Rennhack, J.P. et al. Nat. Commun. 10, 3261 (2019)

Tumor heterogeneity among patients with breast cancer complicates diagnosis and challenges therapy. Although breast cancer has been classified into subtypes on the basis of biomarkers such as hormone receptors and human epidermal growth factor receptor 2 (HER-2) to help clinicians select the most efficient therapy for each cancer subtype, differences in treatment response remain. Efforts are therefore underway to further understand tumor heterogeneity and design personalized therapies.

In the past decade, large multiplatform studies have provided key insights into the genomic heterogeneity of human breast cancer. To translate these findings into new treatments, investigators use model systems, including genetically engineered mouse models (GEMMs). However it remains unknown whether the genomic landscape of mouse models mirrors human disease. A new study reveals that the genome of GEMMs shows similar alterations to those observed in the genome of patients with breast cancer. These findings support the use of mouse models in breast cancer research to understand tumor heterogeneity in patients.
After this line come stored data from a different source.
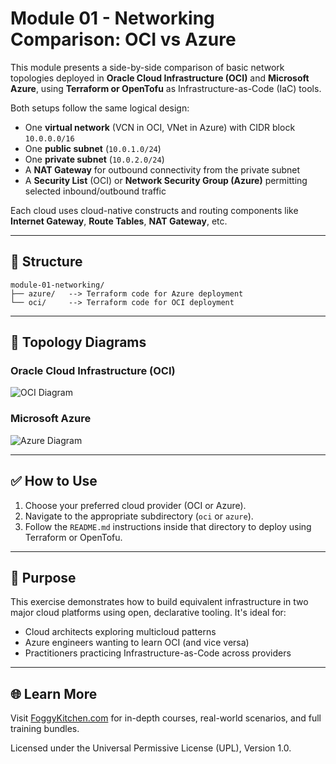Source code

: # Module 01 - Networking Comparison: OCI vs Azure

This module presents a side-by-side comparison of basic network topologies deployed in **Oracle Cloud Infrastructure (OCI)** and **Microsoft Azure**, using **Terraform or OpenTofu** as Infrastructure-as-Code (IaC) tools.

Both setups follow the same logical design:

- One **virtual network** (VCN in OCI, VNet in Azure) with CIDR block `10.0.0.0/16`
- One **public subnet** (`10.0.1.0/24`)
- One **private subnet** (`10.0.2.0/24`)
- A **NAT Gateway** for outbound connectivity from the private subnet
- A **Security List** (OCI) or **Network Security Group (Azure)** permitting selected inbound/outbound traffic

Each cloud uses cloud-native constructs and routing components like **Internet Gateway**, **Route Tables**, **NAT Gateway**, etc.

---

## 📁 Structure

```
module-01-networking/
├── azure/   --> Terraform code for Azure deployment
└── oci/     --> Terraform code for OCI deployment
```

---

## 📸 Topology Diagrams

### Oracle Cloud Infrastructure (OCI)
![OCI Diagram](oci/image.png)

### Microsoft Azure
![Azure Diagram](azure/image.png)

---

## ✅ How to Use

1. Choose your preferred cloud provider (OCI or Azure).
2. Navigate to the appropriate subdirectory (`oci` or `azure`).
3. Follow the `README.md` instructions inside that directory to deploy using Terraform or OpenTofu.

---

## 🧠 Purpose

This exercise demonstrates how to build equivalent infrastructure in two major cloud platforms using open, declarative tooling. It's ideal for:

- Cloud architects exploring multicloud patterns
- Azure engineers wanting to learn OCI (and vice versa)
- Practitioners practicing Infrastructure-as-Code across providers

---

## 🌐 Learn More

Visit [FoggyKitchen.com](https://foggykitchen.com) for in-depth courses, real-world scenarios, and full training bundles.

Licensed under the Universal Permissive License (UPL), Version 1.0.
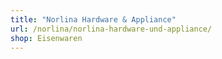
 ```yaml
---
title: "Norlina Hardware & Appliance"
url: /norlina/norlina-hardware-und-appliance/
shop: Eisenwaren
---
```

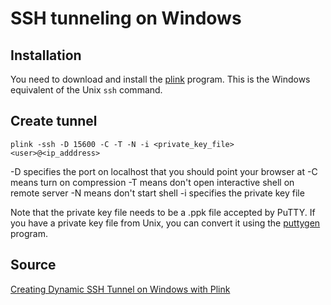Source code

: # SSH tunneling on Windows

## Installation

You need to download and install the [plink](http://www.chiark.greenend.org.uk/~sgtatham/putty/download.html) program. This is the Windows equivalent of the Unix `ssh` command.

## Create tunnel

```
plink -ssh -D 15600 -C -T -N -i <private_key_file> <user>@<ip_adddress>
```

-D specifies the port on localhost that you should point your browser at
-C means turn on compression
-T means don't open interactive shell on remote server
-N means don't start shell
-i specifies the private key file

Note that the private key file needs to be a .ppk file accepted by PuTTY. If you have a private key file from Unix, you can convert it using the [puttygen](http://www.chiark.greenend.org.uk/~sgtatham/putty/download.html) program.

## Source

[Creating Dynamic SSH Tunnel on Windows with Plink](http://www.pc-freak.net/blog/creating-ssh-tunnel-windows-plink/)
The genomes of two highly used mouse models of breast cancer—MMTV-Neu and MMTV-PyMT transgenic mice—were analysed and compared to human genomic data. Whole-genome sequencing revealed large differences in the genomic landscape of the two models, notably in copy number variants (CNV). In MMTV-Neu tumors, a CNV including collagen type 1 alpha 1 (Col1a) and chondroadherin (Chad) was associated with dramatic differences in collagen content and metastatic potential. A similar COL1A/CHAD amplification was found in breast cancer patients, occurring more frequently in HER2+ tumors than in other subtypes. Then, the investigators knock-downed COL1A1 and CHAD in the Her2 amplified, COL1A/CHAD amplified human BT-474 breast cancer cell line. Histological and functional assays revealed that knock-down cells had reduced collagen production, decreased ability to migrate in vitro, and lower metastatic potential in vivo compared with control BT-474 cells, confirming the role COL1A/CHAD amplification in tumor phenotype.

The investigators also looked into the mutational landscape of the two mouse models. In PyMT tumors, they identified a highly conserved mutation in the gene coding the protein tyrosine phosphatase receptor (Ptprh) resulting in elevated EGFR activity and erlotinib sensitivity.

In the discussion of the study, the investigators conclude: “Taken together, this manuscript provides a resource for investigators to determine how well the subtype of cancer they examine is represented by MMTV-Neu and MMTV-PyMT mouse model systems.”